The manufacturing system 124 can generate CAM data, print data (e.g., powder bed print data, thermoplastic print data, photo resin data, etc.), or the like and can include additive manufacturing equipment, subtractive manufacturing equipment, thermal processing equipment, or the like. The additive manufacturing equipment can be 3D printers, stereolithography devices, digital light processing devices, fused deposition modeling devices, selective laser sintering devices, selective laser melting devices, electronic beam melting devices, laminated object manufacturing devices, powder bed printers, thermoplastic printers, direct material deposition devices, or inkjet photo resin printers, or like technologies. The subtractive manufacturing equipment can be CNC machines, electrical discharge machines, grinders, laser cutters, water jet machines, manual machines (e.g., milling machines, lathes, etc.), or like technologies. Both additive and subtractive techniques can be used to produce implants with complex geometries, surface finishes, material properties, etc. The generated fabrication instructions can be configured to cause the manufacturing system 124 to manufacture the patient-specific orthopedic implant that matches or is therapeutically the same as the patient-specific design. In some embodiments, the patient-specific medical device can include features, materials, and designs shared across designs to simplify manufacturing. For example, deployable patient-specific medical devices for different patients can have similar internal deployment mechanisms but have different deployed configurations.

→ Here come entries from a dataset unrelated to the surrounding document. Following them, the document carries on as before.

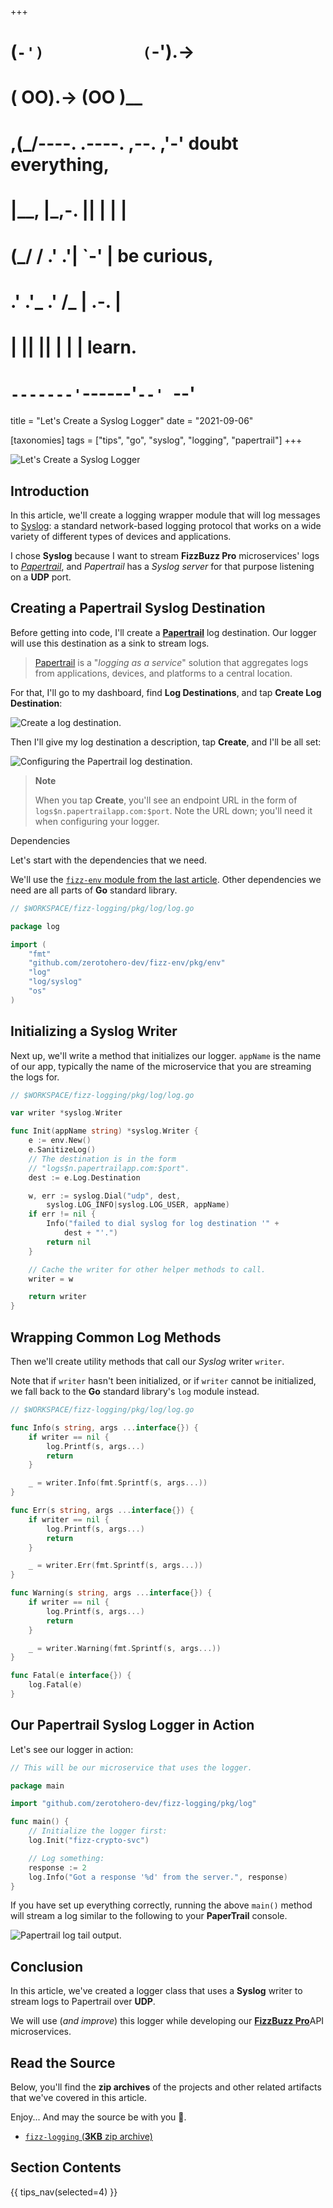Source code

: +++
#   (`-')           (`-').->
#   ( OO).->        (OO )__
# ,(_/----. .----. ,--. ,'-' doubt everything,
# |__,    |\_,-.  ||  | |  |
#  (_/   /    .' .'|  `-'  | be curious,
#  .'  .'_  .'  /_ |  .-.  |
# |       ||      ||  | |  | learn.
# `-------'`------'`--' `--'

title = "Let's Create a Syslog Logger"
date = "2021-09-06"

[taxonomies]
tags = ["tips", "go", "syslog", "logging", "papertrail"]
+++

![Let's Create a Syslog Logger](/images/size/w1200/2024/03/papertrail.png)

## Introduction

In this article, we'll create a logging wrapper module that will log messages
to [Syslog](https://en.wikipedia.org/wiki/Syslog): a standard network-based
logging protocol that works on a wide variety of different types of devices and
applications.

I chose **Syslog** because I want to stream **FizzBuzz Pro**
microservices' logs to [_Papertrail_](https://papertrailapp.com/), 
and _Papertrail_ has a _Syslog server_ for that purpose listening on 
a **UDP** port.

## Creating a Papertrail Syslog Destination

Before getting into code, I'll create a 
[**Papertrail**](https://papertrailapp.com/) log destination. Our logger will use 
this destination as a sink to stream logs.

> [Papertrail](https://papertrailapp.com/ "Papertrail") is a "_logging as a
> service_" solution that aggregates logs from applications, devices, and platforms
> to a central location.

For that, I'll go to my dashboard, find **Log Destinations**, and tap **Create
Log Destination**:

![Create a log destination.](/images/2021/06/Screen-Shot-2021-06-06-at-8.49.55-AM-2.png)

Then I'll give my log destination a description, tap **Create**, and I'll be all
set:

![Configuring the Papertrail log destination.](/images/2021/06/Screen-Shot-2021-06-06-at-8.51.35-AM-2.png)

> **Note**
>
> When you tap **Create**, you'll see an endpoint URL in the form
> of `logs$n.papertrailapp.com:$port`. Note the URL down; you'll need it when
> configuring your logger.

Dependencies

Let's start with the dependencies that we need.

We'll use
the [`fizz-env` module from the last article](@/tips/make-your-code-leaner.md).
Other dependencies we need are all parts of **Go** standard library.

```go
// $WORKSPACE/fizz-logging/pkg/log/log.go

package log

import (
    "fmt"
    "github.com/zerotohero-dev/fizz-env/pkg/env"
    "log"
    "log/syslog"
    "os"
)
```

## Initializing a Syslog Writer

Next up, we'll write a method that initializes our logger. `appName` is the name
of our app, typically the name of the microservice that you are streaming the
logs for.

```go
// $WORKSPACE/fizz-logging/pkg/log/log.go

var writer *syslog.Writer

func Init(appName string) *syslog.Writer {
    e := env.New()
    e.SanitizeLog()
    // The destination is in the form 
    // "logs$n.papertrailapp.com:$port".
    dest := e.Log.Destination

    w, err := syslog.Dial("udp", dest, 
        syslog.LOG_INFO|syslog.LOG_USER, appName)
    if err != nil {
        Info("failed to dial syslog for log destination '" + 
            dest + "'.")
        return nil
    }

    // Cache the writer for other helper methods to call.
    writer = w

    return writer
}
```

## Wrapping Common Log Methods

Then we'll create utility methods that call our _Syslog_ writer `writer`.

Note that if `writer` hasn't been initialized, or if `writer` cannot be
initialized, we fall back to the **Go** standard library's `log` module instead.

```go
// $WORKSPACE/fizz-logging/pkg/log/log.go

func Info(s string, args ...interface{}) {
    if writer == nil {
        log.Printf(s, args...)
        return
    }

    _ = writer.Info(fmt.Sprintf(s, args...))
}

func Err(s string, args ...interface{}) {
    if writer == nil {
        log.Printf(s, args...)
        return
    }

    _ = writer.Err(fmt.Sprintf(s, args...))
}

func Warning(s string, args ...interface{}) {
    if writer == nil {
        log.Printf(s, args...)
        return
    }

    _ = writer.Warning(fmt.Sprintf(s, args...))
}

func Fatal(e interface{}) {
    log.Fatal(e)
}
```

## Our Papertrail Syslog Logger in Action

Let's see our logger in action:

```go
// This will be our microservice that uses the logger.

package main

import "github.com/zerotohero-dev/fizz-logging/pkg/log"

func main() {
    // Initialize the logger first:
    log.Init("fizz-crypto-svc")

    // Log something:
    response := 2
    log.Info("Got a response '%d' from the server.", response)
}
```

If you have set up everything correctly, running the above `main()` method will
stream a log similar to the following to your **PaperTrail** console.

![Papertrail log tail output.](/images/2021/06/Screen-Shot-2021-06-06-at-8.59.43-AM-2.png)

## Conclusion

In this article, we've created a logger class that uses a **Syslog** writer to
stream logs to Papertrail over **UDP**.

We will use (_and improve_) this logger while developing our 
[**FizzBuzz Pro**](https://fizzbuzz.pro/)API microservices.

## Read the Source

Below, you'll find the **zip archives** of the projects and other related
artifacts that we've covered in this article.

Enjoy... And may the source be with you 🦄.

* [`fizz-logging` (**3KB** zip archive)](https://assets.zerotohero.dev/lets-create-a-syslog-logger/5f7a69db-658d-482c-bac1-9f036bb01edd/fizz-logging.zip)

## Section Contents

{{ tips_nav(selected=4) }}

In some embodiments, the components of the patient-specific medical devices are selected from a set of available pre-fabricated components and the selected pre-fabricated components can be modified based on the fabrication instructions or data.
Following the treatment of the patient in accordance with the treatment plan, treatment progress can be monitored over one or more time periods to update the data analysis module 116 and/or treatment planning module 118. Post-treatment data can be added to the reference data stored in the database 110 and used for post-operative analytics. The post-treatment data can be used to train machine learning models for developing patient-specific treatment plans, patient-specific medical devices, or combinations thereof.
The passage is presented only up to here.